Bryden Teich discusses General Electric
General Electric Co.’s jet-engine division continued to rebound from pandemic-induced lows, helping the conglomerate to post a profit that topped Wall Street expectations in spite of supply chain turmoil.
Adjusted earnings jumped to 57 cents a share in the third quarter, the company said Tuesday. Analysts had expected 43 cents, according to a survey of estimates compiled by Bloomberg. Sales slipped 0.5 per cent to US$18.4 billion, while Wall Street anticipated US$19.3 billion.
But industrial free cash flow was US$1.7 billion, well higher than the roughly US$1 billion expected by analysts.
The company also boosted its profit forecast for the year to between US$1.80 and US$2.10 a share from a previous outlook of as low as US$1.20.
“Orders grew, margins expanded, our overall cash performance was significantly better, and Aviation is building momentum and showing continued signs of recovery,” Chief Executive Officer Larry Culp said in a statement.
Revenue in the division that makes and services jet engines climbed 9.7 per cent in the latest quarter to US$5.4 billion.
GE in September warned that several challenges could pressure third-quarter results. The Boston-based conglomerate’s Healthcare and Aviation divisions battled obstacles posed by raw material and labor availability, problems that GE said would continue through the rest of the year and weigh on sales and margin growth at the medical-scanner unit.

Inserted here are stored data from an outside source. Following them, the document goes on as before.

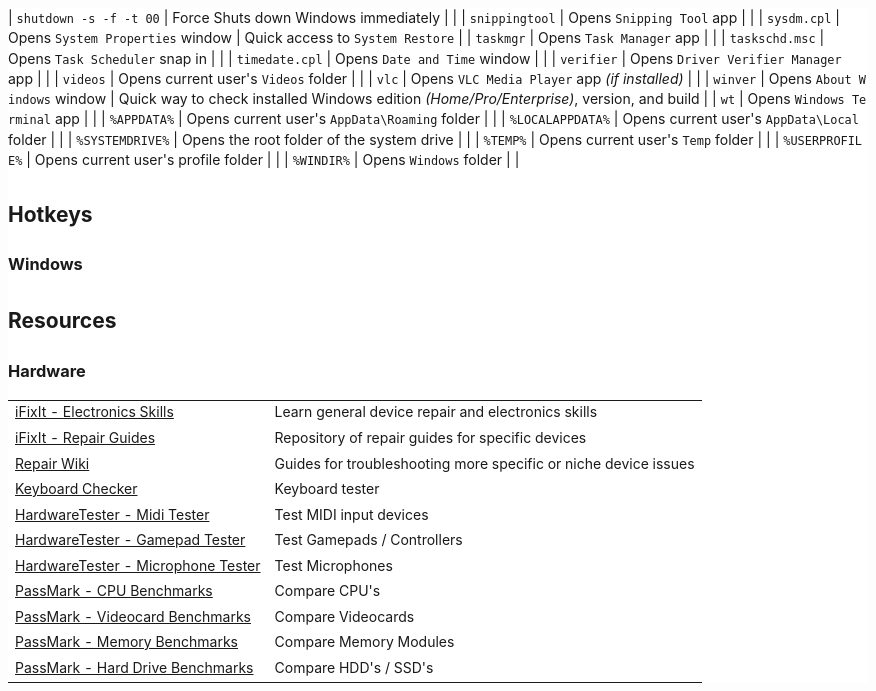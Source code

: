 | `shutdown -s -f -t 00`    | Force Shuts down Windows immediately                | |
| `snippingtool`            | Opens `Snipping Tool` app                           | |
| `sysdm.cpl`               | Opens `System Properties` window                    | Quick access to `System Restore` |
| `taskmgr`                 | Opens `Task Manager` app                            | |
| `taskschd.msc`            | Opens `Task Scheduler` snap in                      | |
| `timedate.cpl`            | Opens `Date and Time` window                        | |
| `verifier`                | Opens `Driver Verifier Manager` app                 | |
| `videos`                  | Opens current user's `Videos` folder                | |
| `vlc`                     | Opens `VLC Media Player` app _(if installed)_       | |
| `winver`                  | Opens `About Windows` window                        | Quick way to check installed Windows edition _(Home/Pro/Enterprise)_, version, and build |
| `wt`                      | Opens `Windows Terminal` app                        | |
| `%APPDATA%`               | Opens current user's `AppData\Roaming` folder       | |
| `%LOCALAPPDATA%`          | Opens current user's `AppData\Local` folder         | |
| `%SYSTEMDRIVE%`           | Opens the root folder of the system drive           | |
| `%TEMP%`                  | Opens current user's `Temp` folder                  | |
| `%USERPROFILE%`           | Opens current user's profile folder                 | |
| `%WINDIR%`                | Opens `Windows` folder                              | |


## Hotkeys

### Windows



## Resources

### Hardware

|    |     |
|:-- | :-- |
| [iFixIt - Electronics Skills](https://www.ifixit.com/Device/Electronics_Skills) | Learn general device repair and electronics skills |
| [iFixIt - Repair Guides](https://www.ifixit.com/Guide) | Repository of repair guides for specific devices |
| [Repair Wiki](https://repair.wiki/) | Guides for troubleshooting more specific or niche device issues |
| [Keyboard Checker](https://keyboardchecker.com/) | Keyboard tester |
| [HardwareTester - Midi Tester](https://hardwaretester.com/midi) | Test MIDI input devices |
| [HardwareTester - Gamepad Tester](https://hardwaretester.com/gamepad) | Test Gamepads / Controllers |
| [HardwareTester - Microphone Tester](https://hardwaretester.com/microphone) | Test Microphones |
| [PassMark - CPU Benchmarks](https://www.cpubenchmark.net/) | Compare CPU's |
| [PassMark - Videocard Benchmarks](https://www.videocardbenchmark.net/) | Compare Videocards |
| [PassMark - Memory Benchmarks](https://www.memorybenchmark.net/) | Compare Memory Modules |
| [PassMark - Hard Drive Benchmarks](https://www.harddrivebenchmark.net/) | Compare HDD's / SSD's |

The company’s renewable energy division, meanwhile, is contending with mounting uncertainty about the fate of a U.S. tax credit for onshore wind turbine installations, holding up investment decisions by project backers.
GE rose 1.42 per cent to US$106.80 before the start regular trading in New York. The shares had advanced 22 per cent this year through Monday, while the S&P 500 Industrials Index increased 18 per cent.